Exercise brief. In the listing that follows, the lines starting at the one containing "of the upstream" and ending at the one containing "continues to work" are to be returned exactly, both boundary lines included, and no others.

Source material.
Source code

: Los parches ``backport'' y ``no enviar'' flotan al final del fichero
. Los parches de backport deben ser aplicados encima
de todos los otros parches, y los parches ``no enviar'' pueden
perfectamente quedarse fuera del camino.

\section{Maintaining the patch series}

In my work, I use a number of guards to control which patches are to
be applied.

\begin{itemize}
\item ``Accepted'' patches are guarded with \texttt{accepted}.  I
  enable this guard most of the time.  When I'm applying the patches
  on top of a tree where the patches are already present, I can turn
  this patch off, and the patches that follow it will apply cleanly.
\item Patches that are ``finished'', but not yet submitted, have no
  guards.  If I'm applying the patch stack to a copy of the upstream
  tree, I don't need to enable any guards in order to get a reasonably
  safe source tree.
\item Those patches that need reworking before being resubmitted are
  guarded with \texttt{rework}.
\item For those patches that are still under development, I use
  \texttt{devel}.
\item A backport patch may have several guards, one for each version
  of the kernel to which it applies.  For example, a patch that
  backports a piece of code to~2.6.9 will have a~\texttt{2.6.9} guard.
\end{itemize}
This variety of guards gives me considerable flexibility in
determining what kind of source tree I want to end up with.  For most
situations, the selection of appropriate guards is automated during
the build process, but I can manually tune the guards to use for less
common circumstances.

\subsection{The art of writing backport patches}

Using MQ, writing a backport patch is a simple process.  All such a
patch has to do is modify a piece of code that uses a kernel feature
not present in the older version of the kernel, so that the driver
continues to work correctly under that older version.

--

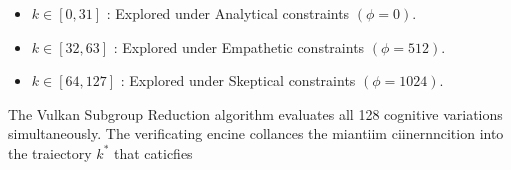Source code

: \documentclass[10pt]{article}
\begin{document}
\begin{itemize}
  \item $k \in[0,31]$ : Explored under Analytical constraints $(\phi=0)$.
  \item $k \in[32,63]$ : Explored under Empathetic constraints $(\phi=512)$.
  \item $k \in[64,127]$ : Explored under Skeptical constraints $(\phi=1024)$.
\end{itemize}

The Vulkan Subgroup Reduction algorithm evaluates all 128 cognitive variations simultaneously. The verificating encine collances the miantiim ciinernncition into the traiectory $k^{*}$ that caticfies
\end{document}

Exercise response.
  guards.  If I'm applying the patch stack to a copy of the upstream
  tree, I don't need to enable any guards in order to get a reasonably
  safe source tree.
\item Those patches that need reworking before being resubmitted are
  guarded with \texttt{rework}.
\item For those patches that are still under development, I use
  \texttt{devel}.
\item A backport patch may have several guards, one for each version
  of the kernel to which it applies.  For example, a patch that
  backports a piece of code to~2.6.9 will have a~\texttt{2.6.9} guard.
\end{itemize}
This variety of guards gives me considerable flexibility in
determining what kind of source tree I want to end up with.  For most
situations, the selection of appropriate guards is automated during
the build process, but I can manually tune the guards to use for less
common circumstances.

\subsection{The art of writing backport patches}

Using MQ, writing a backport patch is a simple process.  All such a
patch has to do is modify a piece of code that uses a kernel feature
not present in the older version of the kernel, so that the driver
continues to work correctly under that older version.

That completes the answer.